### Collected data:
* * * * * * * * *
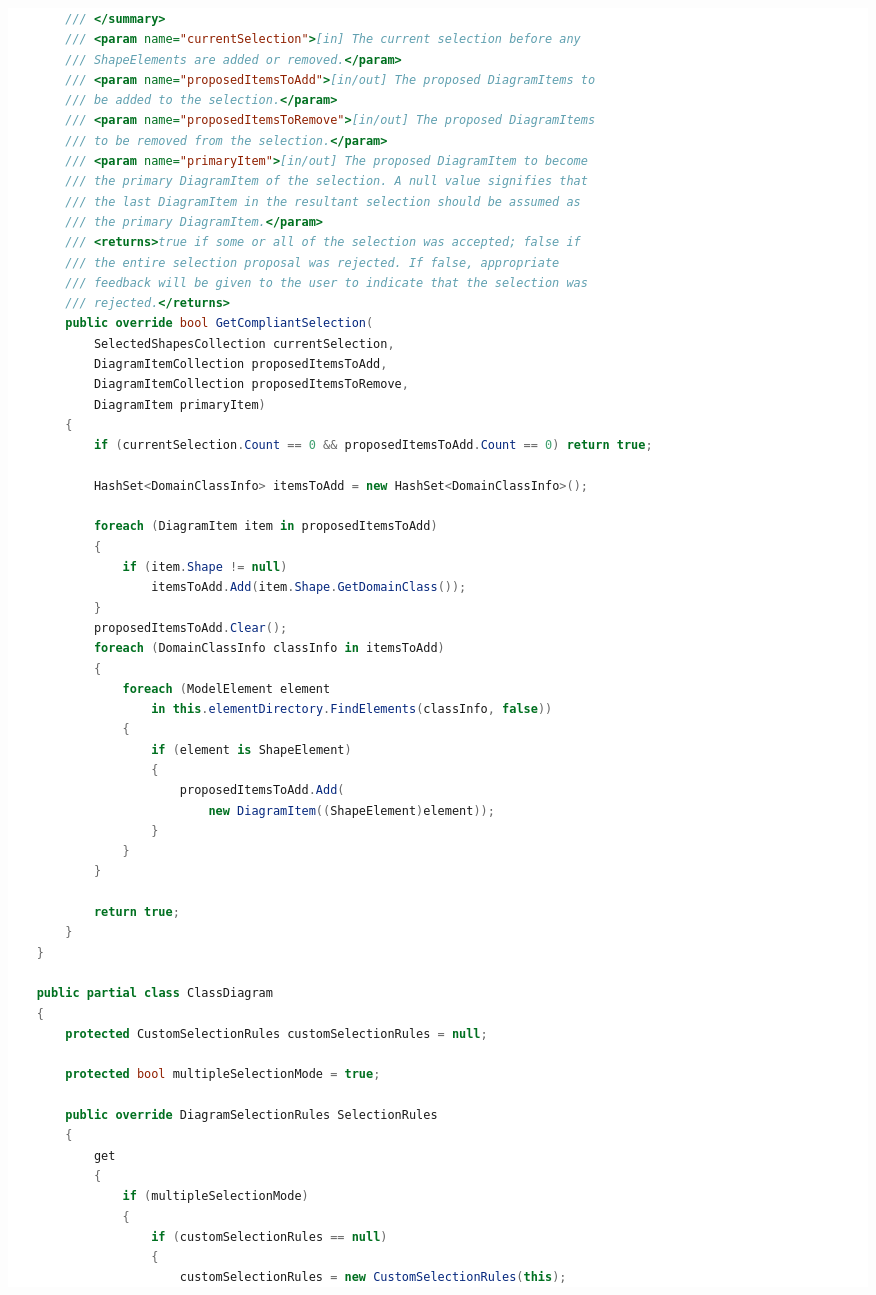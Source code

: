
 ```csharp
        /// </summary>
        /// <param name="currentSelection">[in] The current selection before any
        /// ShapeElements are added or removed.</param>
        /// <param name="proposedItemsToAdd">[in/out] The proposed DiagramItems to
        /// be added to the selection.</param>
        /// <param name="proposedItemsToRemove">[in/out] The proposed DiagramItems
        /// to be removed from the selection.</param>
        /// <param name="primaryItem">[in/out] The proposed DiagramItem to become
        /// the primary DiagramItem of the selection. A null value signifies that
        /// the last DiagramItem in the resultant selection should be assumed as
        /// the primary DiagramItem.</param>
        /// <returns>true if some or all of the selection was accepted; false if
        /// the entire selection proposal was rejected. If false, appropriate
        /// feedback will be given to the user to indicate that the selection was
        /// rejected.</returns>
        public override bool GetCompliantSelection(
            SelectedShapesCollection currentSelection,
            DiagramItemCollection proposedItemsToAdd,
            DiagramItemCollection proposedItemsToRemove,
            DiagramItem primaryItem)
        {
            if (currentSelection.Count == 0 && proposedItemsToAdd.Count == 0) return true;

            HashSet<DomainClassInfo> itemsToAdd = new HashSet<DomainClassInfo>();

            foreach (DiagramItem item in proposedItemsToAdd)
            {
                if (item.Shape != null)
                    itemsToAdd.Add(item.Shape.GetDomainClass());
            }
            proposedItemsToAdd.Clear();
            foreach (DomainClassInfo classInfo in itemsToAdd)
            {
                foreach (ModelElement element
                    in this.elementDirectory.FindElements(classInfo, false))
                {
                    if (element is ShapeElement)
                    {
                        proposedItemsToAdd.Add(
                            new DiagramItem((ShapeElement)element));
                    }
                }
            }

            return true;
        }
    }

    public partial class ClassDiagram
    {
        protected CustomSelectionRules customSelectionRules = null;

        protected bool multipleSelectionMode = true;

        public override DiagramSelectionRules SelectionRules
        {
            get
            {
                if (multipleSelectionMode)
                {
                    if (customSelectionRules == null)
                    {
                        customSelectionRules = new CustomSelectionRules(this);
```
* * * * * * * * *
Please retype the records above exactly, leaving every image out.

### OUTPUT OF THE EXERCISE:
Source code

:
 ```csharp
        /// </summary>
        /// <param name="currentSelection">[in] The current selection before any
        /// ShapeElements are added or removed.</param>
        /// <param name="proposedItemsToAdd">[in/out] The proposed DiagramItems to
        /// be added to the selection.</param>
        /// <param name="proposedItemsToRemove">[in/out] The proposed DiagramItems
        /// to be removed from the selection.</param>
        /// <param name="primaryItem">[in/out] The proposed DiagramItem to become
        /// the primary DiagramItem of the selection. A null value signifies that
        /// the last DiagramItem in the resultant selection should be assumed as
        /// the primary DiagramItem.</param>
        /// <returns>true if some or all of the selection was accepted; false if
        /// the entire selection proposal was rejected. If false, appropriate
        /// feedback will be given to the user to indicate that the selection was
        /// rejected.</returns>
        public override bool GetCompliantSelection(
            SelectedShapesCollection currentSelection,
            DiagramItemCollection proposedItemsToAdd,
            DiagramItemCollection proposedItemsToRemove,
            DiagramItem primaryItem)
        {
            if (currentSelection.Count == 0 && proposedItemsToAdd.Count == 0) return true;

            HashSet<DomainClassInfo> itemsToAdd = new HashSet<DomainClassInfo>();

            foreach (DiagramItem item in proposedItemsToAdd)
            {
                if (item.Shape != null)
                    itemsToAdd.Add(item.Shape.GetDomainClass());
            }
            proposedItemsToAdd.Clear();
            foreach (DomainClassInfo classInfo in itemsToAdd)
            {
                foreach (ModelElement element
                    in this.elementDirectory.FindElements(classInfo, false))
                {
                    if (element is ShapeElement)
                    {
                        proposedItemsToAdd.Add(
                            new DiagramItem((ShapeElement)element));
                    }
                }
            }

            return true;
        }
    }

    public partial class ClassDiagram
    {
        protected CustomSelectionRules customSelectionRules = null;

        protected bool multipleSelectionMode = true;

        public override DiagramSelectionRules SelectionRules
        {
            get
            {
                if (multipleSelectionMode)
                {
                    if (customSelectionRules == null)
                    {
                        customSelectionRules = new CustomSelectionRules(this);
```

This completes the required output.